Broad powers.  Baird contested the District’s scheme on constitutional due process grounds.  I’ll spare you the technical analysis.  Essentially, the Court in Baird held that a municipality’s liens against property for utility fees are constitutional.  The Court concluded that there is no significant difference between unpaid penalties for failure to connect to a sewer system and unpaid sewer fees.  I.C. § 13-26, including specifically §§ 5-2, 12, and 14-1, established the District’s right to set up penalties, impose liens and foreclose.  The ordinances, including the $25 per-day penalty, were “rationally related to [legitimate legislative goals of public health, safety and welfare].” 

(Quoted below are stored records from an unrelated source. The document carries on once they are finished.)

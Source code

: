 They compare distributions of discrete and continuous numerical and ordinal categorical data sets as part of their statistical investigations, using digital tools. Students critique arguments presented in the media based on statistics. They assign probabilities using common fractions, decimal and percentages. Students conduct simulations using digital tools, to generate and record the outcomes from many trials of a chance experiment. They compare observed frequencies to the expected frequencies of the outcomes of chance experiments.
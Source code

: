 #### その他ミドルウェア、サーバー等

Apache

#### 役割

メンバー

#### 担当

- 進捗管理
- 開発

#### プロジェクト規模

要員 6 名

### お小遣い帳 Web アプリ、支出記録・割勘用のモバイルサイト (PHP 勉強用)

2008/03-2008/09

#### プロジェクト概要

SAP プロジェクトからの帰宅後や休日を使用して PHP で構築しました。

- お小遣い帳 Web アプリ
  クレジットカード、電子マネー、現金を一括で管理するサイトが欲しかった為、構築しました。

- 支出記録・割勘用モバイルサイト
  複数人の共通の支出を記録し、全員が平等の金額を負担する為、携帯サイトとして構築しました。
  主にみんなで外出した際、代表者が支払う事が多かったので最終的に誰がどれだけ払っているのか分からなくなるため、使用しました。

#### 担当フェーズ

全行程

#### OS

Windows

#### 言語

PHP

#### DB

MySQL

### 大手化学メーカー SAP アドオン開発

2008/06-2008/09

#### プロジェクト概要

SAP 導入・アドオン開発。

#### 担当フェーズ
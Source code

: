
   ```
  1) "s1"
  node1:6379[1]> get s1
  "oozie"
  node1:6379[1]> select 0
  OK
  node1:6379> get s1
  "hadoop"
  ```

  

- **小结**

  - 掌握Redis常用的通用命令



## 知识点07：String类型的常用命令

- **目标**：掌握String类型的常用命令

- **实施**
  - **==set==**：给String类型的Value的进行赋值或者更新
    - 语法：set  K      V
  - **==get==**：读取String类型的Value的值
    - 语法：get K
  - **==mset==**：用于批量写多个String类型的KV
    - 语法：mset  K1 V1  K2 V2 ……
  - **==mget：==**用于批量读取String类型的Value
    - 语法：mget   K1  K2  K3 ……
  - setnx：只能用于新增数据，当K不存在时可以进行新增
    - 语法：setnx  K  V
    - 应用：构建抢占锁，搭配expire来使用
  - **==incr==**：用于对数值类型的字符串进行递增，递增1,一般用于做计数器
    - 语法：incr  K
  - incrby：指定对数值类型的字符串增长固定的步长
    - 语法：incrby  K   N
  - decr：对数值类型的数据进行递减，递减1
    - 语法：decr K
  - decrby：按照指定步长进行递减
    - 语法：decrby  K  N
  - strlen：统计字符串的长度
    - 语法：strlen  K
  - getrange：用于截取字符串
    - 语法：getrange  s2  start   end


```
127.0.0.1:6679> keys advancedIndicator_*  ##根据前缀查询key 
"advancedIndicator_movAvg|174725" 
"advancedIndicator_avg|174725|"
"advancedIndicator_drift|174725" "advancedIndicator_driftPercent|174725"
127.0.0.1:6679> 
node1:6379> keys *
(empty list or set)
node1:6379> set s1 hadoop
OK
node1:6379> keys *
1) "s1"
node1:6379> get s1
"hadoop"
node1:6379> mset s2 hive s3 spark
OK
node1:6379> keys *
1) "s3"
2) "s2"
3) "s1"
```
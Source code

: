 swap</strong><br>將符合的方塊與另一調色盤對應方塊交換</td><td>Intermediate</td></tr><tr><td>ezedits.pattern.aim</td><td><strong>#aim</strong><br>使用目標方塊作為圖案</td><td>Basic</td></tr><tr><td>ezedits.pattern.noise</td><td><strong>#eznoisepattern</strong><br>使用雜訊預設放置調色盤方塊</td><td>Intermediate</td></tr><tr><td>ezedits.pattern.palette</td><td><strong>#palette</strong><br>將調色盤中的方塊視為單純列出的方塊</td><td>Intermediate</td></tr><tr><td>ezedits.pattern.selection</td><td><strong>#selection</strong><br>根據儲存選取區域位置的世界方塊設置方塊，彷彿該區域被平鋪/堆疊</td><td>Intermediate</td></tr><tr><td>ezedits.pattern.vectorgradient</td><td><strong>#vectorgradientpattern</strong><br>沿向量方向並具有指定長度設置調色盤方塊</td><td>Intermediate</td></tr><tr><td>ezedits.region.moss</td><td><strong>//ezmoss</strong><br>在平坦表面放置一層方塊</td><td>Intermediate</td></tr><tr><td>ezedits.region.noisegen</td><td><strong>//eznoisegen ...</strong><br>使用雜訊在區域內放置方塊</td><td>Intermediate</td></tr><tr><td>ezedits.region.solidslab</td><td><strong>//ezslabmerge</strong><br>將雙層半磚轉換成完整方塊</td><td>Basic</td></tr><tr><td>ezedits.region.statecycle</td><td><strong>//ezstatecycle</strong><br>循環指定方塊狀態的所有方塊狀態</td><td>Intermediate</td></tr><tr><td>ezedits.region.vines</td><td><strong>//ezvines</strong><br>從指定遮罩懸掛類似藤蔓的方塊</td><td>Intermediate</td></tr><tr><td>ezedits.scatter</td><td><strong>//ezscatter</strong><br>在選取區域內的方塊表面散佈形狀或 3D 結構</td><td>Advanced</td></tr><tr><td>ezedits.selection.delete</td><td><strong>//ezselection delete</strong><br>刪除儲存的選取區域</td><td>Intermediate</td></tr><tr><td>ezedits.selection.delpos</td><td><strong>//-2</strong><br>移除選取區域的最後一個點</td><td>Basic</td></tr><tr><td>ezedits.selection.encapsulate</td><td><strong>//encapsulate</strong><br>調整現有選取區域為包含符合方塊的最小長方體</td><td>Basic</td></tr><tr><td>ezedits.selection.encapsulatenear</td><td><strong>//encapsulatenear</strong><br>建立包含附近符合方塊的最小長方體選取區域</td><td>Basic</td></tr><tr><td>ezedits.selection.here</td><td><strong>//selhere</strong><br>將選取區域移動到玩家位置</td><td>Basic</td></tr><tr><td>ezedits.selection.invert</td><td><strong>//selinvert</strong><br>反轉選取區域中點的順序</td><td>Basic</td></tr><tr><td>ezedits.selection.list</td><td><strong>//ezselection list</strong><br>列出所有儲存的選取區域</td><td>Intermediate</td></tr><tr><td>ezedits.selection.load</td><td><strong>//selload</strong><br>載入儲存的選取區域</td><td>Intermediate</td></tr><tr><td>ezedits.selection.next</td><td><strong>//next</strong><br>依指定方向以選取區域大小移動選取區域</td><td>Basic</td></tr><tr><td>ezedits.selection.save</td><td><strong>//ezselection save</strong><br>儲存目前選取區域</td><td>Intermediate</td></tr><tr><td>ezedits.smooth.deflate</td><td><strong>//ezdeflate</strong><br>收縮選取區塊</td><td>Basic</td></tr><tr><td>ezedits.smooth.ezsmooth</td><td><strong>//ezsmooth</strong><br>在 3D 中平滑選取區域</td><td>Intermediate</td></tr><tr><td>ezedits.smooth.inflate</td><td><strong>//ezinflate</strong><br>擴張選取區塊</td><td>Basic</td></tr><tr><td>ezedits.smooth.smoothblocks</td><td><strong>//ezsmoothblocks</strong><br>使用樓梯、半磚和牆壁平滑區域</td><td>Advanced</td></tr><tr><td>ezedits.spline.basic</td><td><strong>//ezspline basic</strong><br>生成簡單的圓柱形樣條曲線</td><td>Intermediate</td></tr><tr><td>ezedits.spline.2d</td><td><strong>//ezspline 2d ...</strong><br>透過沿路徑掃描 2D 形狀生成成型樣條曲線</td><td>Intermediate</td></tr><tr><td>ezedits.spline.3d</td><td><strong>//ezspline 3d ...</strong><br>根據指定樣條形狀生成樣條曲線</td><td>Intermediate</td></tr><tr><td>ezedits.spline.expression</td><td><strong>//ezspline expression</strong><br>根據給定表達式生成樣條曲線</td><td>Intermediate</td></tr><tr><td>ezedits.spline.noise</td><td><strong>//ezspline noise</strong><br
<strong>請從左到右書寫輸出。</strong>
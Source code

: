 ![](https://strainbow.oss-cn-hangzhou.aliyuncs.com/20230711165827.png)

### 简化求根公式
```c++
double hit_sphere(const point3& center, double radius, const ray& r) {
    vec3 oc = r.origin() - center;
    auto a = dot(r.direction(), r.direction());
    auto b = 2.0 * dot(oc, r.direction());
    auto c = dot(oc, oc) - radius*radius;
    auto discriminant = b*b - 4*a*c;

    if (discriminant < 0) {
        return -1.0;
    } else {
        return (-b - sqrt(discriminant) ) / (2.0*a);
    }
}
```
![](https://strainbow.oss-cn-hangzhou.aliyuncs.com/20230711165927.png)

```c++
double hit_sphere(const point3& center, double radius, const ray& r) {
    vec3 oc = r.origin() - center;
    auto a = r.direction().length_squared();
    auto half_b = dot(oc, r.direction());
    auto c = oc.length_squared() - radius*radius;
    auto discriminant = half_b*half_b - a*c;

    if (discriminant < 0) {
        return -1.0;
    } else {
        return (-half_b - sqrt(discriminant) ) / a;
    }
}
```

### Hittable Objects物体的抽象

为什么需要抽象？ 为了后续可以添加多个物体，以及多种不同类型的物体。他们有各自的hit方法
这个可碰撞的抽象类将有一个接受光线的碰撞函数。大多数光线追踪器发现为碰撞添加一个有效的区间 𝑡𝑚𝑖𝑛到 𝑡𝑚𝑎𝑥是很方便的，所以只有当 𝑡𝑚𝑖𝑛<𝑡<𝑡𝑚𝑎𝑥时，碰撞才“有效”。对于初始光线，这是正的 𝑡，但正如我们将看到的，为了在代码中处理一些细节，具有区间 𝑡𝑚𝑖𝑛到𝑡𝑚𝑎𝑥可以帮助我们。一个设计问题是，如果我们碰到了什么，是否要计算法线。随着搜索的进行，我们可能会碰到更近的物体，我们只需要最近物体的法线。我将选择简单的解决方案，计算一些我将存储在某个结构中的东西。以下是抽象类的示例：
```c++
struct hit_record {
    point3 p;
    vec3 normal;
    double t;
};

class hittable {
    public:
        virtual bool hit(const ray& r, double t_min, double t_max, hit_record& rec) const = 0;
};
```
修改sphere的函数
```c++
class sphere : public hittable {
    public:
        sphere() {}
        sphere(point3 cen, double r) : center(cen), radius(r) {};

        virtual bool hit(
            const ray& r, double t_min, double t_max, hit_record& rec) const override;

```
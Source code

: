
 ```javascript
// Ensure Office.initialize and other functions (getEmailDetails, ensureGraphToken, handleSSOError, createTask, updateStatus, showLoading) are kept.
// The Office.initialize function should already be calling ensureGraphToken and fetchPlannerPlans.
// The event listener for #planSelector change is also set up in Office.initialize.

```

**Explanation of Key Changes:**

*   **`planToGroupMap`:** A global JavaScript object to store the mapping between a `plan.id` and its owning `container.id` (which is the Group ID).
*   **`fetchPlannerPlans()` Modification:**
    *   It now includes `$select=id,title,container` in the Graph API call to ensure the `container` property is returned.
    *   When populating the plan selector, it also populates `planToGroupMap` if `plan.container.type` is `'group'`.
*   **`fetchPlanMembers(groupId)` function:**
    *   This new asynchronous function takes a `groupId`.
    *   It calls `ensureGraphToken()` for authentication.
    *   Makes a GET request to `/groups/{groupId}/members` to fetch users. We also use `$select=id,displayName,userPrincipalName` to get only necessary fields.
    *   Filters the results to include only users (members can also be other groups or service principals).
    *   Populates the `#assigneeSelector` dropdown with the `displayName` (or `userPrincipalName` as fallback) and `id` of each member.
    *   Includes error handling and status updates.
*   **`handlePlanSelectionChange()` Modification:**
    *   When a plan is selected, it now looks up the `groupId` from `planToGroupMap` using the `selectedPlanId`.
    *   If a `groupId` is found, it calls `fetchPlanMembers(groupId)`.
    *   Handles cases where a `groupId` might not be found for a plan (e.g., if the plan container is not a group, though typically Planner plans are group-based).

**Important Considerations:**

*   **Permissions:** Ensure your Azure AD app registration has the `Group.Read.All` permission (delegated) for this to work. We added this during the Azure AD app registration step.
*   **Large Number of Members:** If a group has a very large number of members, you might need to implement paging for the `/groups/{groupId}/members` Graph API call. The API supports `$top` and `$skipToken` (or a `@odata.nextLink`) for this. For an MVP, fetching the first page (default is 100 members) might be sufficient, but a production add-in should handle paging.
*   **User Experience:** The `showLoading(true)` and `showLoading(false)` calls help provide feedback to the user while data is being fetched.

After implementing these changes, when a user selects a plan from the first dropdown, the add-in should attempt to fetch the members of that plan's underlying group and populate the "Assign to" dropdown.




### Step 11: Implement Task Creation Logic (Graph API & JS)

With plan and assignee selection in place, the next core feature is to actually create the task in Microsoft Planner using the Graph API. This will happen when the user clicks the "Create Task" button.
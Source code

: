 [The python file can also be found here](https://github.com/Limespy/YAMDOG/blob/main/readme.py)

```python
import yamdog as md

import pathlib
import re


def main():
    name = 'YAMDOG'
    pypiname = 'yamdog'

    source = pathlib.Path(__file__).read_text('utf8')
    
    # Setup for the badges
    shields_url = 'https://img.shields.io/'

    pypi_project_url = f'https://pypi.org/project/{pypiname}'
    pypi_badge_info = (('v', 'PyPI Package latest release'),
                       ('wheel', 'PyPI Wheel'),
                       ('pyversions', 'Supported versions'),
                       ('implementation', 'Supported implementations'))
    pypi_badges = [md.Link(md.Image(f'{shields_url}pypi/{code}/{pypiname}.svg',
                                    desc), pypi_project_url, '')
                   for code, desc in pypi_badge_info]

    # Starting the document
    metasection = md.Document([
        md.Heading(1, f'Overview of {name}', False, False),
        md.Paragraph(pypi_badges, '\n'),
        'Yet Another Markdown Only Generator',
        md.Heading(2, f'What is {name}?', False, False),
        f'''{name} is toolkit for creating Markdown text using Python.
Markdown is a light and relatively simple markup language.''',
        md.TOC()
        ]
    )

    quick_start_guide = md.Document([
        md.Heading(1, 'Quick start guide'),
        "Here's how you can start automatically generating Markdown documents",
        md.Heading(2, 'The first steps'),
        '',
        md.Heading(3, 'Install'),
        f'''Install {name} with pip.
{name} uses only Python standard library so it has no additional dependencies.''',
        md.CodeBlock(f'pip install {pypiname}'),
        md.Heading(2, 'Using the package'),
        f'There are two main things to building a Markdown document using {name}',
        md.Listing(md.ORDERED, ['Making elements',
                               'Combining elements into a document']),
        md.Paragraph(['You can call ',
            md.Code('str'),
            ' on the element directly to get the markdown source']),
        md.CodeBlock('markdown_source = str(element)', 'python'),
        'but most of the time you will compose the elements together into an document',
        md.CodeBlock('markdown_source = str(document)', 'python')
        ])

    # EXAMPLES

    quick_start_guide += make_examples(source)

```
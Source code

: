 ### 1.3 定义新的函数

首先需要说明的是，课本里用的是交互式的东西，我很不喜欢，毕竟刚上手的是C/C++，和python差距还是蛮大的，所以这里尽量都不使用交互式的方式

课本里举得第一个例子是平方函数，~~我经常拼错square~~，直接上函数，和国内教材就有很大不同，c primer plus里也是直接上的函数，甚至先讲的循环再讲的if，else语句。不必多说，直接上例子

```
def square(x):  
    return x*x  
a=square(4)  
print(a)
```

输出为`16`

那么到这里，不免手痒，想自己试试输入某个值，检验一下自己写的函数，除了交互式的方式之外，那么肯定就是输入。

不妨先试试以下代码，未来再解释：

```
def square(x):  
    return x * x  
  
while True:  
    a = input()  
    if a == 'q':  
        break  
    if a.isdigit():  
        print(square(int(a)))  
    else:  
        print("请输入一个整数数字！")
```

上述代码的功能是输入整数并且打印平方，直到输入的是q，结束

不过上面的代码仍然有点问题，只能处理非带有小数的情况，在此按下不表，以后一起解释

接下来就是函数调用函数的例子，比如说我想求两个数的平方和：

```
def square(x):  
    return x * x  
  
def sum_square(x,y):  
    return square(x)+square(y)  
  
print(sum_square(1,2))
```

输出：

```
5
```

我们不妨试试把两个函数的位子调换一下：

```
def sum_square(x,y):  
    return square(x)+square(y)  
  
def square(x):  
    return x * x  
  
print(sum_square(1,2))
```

Priority.  Unlike Pinnacle Properties, Baird did not deal with the issue of priority, namely whether the liens maintain a super priority status.  I am currently involved in a case where another such district has asserted similar penalties and has claimed that its liens have priority over our client’s mortgage lien.  Although the law is not 100% clear, there appears to be a solid argument that liens of this nature are treated like delinquent real estate taxes so as to hold senior lien status.  (See my October 24, 2008 post for more.) 

Unlike sewer lien fees, which typically are fairly nominal, these connection penalties can become quite substantial given their per-day calculation.  In a foreclosure scenario, unless a third party acquires the property at the sheriff’s sale, as a practical matter lenders will get stuck with these penalties.  Secured lenders in Indiana should proceed with their eyes wide open accordingly.